— Work item —
Below are the records; work out how many lines among them contain "documentclass", and write nothing besides that number.

— Collected data —
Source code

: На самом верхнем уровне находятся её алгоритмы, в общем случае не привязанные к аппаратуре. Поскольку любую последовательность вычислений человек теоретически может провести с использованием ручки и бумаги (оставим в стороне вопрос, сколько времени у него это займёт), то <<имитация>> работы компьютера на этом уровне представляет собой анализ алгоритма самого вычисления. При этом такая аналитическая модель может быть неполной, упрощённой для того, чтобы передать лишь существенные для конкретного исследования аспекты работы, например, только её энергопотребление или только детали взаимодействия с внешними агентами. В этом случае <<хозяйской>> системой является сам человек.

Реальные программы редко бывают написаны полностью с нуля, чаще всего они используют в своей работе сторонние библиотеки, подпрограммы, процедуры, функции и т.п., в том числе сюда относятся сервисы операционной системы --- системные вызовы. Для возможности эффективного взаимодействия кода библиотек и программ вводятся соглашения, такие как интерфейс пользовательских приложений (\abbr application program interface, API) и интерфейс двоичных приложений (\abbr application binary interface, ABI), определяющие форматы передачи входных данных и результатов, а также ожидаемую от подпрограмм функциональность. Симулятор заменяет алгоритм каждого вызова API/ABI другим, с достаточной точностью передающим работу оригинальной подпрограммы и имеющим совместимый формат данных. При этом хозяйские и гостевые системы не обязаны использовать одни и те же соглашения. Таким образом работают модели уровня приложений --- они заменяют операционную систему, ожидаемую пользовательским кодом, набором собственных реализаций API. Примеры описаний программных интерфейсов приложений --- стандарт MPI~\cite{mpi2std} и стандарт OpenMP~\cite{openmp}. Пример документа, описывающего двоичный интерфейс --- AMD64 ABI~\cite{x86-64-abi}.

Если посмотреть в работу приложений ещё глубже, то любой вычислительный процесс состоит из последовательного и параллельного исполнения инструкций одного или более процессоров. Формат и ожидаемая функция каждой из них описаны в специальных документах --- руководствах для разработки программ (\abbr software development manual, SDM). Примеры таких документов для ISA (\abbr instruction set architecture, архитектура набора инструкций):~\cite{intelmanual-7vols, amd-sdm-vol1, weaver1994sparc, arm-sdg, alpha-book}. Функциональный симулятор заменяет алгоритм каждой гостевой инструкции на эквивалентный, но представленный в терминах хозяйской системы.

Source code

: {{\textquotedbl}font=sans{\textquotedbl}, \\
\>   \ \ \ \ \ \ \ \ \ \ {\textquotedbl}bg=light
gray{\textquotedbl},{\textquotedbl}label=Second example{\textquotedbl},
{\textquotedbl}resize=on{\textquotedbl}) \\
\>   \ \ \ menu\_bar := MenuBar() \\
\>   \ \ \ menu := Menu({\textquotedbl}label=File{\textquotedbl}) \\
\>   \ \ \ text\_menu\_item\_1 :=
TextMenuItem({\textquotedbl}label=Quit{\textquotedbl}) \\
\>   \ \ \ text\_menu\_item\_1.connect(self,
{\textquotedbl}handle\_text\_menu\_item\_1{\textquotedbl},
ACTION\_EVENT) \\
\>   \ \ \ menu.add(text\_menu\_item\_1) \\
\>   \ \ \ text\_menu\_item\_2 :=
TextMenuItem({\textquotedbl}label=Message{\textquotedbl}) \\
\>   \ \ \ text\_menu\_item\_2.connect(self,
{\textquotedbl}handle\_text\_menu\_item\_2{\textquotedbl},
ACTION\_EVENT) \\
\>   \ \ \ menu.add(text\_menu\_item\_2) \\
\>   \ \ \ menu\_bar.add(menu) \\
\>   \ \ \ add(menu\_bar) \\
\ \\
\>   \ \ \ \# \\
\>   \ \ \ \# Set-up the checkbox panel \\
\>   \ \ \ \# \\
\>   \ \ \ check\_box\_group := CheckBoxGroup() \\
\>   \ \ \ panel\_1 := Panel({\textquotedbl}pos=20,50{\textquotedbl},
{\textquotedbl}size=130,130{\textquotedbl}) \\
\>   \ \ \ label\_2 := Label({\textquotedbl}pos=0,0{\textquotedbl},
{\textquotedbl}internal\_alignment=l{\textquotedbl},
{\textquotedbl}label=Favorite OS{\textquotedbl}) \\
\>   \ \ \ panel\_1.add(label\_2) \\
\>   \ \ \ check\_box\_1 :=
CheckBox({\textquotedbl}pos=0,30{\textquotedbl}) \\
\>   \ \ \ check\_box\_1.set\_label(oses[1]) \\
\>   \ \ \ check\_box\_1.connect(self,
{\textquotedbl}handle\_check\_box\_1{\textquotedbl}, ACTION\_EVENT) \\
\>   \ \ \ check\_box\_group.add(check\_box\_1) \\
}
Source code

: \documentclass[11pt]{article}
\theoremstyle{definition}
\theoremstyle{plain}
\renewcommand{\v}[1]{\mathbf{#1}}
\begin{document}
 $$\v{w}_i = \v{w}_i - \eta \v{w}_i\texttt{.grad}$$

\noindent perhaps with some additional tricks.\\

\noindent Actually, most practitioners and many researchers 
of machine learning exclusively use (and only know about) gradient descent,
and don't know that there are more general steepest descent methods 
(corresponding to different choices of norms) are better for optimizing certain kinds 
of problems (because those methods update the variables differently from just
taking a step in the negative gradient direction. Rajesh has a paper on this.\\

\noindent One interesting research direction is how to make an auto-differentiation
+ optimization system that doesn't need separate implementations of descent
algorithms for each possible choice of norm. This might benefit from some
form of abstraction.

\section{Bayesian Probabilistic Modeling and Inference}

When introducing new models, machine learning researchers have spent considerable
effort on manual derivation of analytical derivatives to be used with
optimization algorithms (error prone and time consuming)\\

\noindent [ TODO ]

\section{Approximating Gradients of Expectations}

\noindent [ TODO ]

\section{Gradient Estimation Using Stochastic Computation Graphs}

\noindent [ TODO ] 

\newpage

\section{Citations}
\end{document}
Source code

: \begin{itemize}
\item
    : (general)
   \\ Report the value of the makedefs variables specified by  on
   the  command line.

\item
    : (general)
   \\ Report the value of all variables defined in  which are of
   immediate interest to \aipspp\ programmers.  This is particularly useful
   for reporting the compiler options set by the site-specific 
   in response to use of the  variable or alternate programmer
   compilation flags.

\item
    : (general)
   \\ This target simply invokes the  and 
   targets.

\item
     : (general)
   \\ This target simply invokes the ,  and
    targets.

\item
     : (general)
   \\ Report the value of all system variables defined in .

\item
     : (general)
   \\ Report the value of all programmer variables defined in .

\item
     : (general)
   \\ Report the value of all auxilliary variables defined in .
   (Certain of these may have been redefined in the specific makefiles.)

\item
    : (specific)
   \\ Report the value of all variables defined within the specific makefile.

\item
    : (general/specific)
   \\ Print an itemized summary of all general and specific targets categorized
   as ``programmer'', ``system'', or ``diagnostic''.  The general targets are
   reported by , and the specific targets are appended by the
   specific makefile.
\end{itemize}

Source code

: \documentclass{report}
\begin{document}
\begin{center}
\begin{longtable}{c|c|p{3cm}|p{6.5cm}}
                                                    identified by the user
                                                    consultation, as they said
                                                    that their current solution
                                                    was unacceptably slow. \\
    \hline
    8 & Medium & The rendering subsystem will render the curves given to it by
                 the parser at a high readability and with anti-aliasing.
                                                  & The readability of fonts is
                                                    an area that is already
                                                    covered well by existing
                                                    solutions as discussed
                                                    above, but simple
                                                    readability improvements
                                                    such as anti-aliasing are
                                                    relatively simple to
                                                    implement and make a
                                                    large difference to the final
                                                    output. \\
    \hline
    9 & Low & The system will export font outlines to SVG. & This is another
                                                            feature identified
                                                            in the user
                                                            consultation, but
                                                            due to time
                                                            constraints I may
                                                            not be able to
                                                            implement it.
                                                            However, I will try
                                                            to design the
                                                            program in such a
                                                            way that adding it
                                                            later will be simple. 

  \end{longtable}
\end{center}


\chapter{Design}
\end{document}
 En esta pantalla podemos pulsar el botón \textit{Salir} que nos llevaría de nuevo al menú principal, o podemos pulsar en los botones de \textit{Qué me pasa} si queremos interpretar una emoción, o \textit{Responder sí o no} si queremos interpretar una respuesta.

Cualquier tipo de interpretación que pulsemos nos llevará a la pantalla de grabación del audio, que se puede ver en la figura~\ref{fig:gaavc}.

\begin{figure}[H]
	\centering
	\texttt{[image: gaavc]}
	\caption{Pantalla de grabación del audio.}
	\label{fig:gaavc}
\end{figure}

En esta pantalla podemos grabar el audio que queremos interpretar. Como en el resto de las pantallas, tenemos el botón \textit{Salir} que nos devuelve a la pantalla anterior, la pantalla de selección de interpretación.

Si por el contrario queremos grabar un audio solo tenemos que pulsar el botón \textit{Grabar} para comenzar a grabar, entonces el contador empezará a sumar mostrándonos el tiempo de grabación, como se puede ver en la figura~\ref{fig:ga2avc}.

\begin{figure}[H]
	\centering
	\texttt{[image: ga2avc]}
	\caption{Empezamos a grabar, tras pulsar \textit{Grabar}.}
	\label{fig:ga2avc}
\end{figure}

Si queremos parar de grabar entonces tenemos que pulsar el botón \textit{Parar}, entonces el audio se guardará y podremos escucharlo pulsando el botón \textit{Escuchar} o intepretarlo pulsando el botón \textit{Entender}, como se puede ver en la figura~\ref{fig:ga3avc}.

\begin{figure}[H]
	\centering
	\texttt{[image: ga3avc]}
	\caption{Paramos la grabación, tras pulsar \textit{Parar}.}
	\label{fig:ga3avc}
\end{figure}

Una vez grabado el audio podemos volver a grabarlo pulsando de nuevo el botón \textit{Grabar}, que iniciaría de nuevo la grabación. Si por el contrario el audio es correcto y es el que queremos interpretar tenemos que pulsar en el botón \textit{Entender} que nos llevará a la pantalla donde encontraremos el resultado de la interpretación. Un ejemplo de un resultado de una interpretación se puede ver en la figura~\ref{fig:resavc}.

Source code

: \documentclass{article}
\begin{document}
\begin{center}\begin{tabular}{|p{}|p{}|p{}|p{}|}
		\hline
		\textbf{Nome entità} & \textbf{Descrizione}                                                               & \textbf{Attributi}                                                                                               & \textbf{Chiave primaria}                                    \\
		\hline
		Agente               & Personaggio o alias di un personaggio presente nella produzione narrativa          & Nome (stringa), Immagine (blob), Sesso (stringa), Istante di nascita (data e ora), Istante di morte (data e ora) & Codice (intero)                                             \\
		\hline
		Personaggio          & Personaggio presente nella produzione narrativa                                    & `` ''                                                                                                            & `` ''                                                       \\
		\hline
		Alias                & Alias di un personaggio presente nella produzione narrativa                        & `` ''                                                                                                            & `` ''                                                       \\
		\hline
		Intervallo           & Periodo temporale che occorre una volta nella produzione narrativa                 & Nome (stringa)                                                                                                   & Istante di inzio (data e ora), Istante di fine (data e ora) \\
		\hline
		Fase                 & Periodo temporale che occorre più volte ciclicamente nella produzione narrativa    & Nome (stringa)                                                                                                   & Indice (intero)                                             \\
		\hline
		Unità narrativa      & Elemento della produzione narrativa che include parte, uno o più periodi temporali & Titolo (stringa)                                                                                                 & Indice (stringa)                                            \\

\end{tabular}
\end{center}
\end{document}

— Solution for this task —
3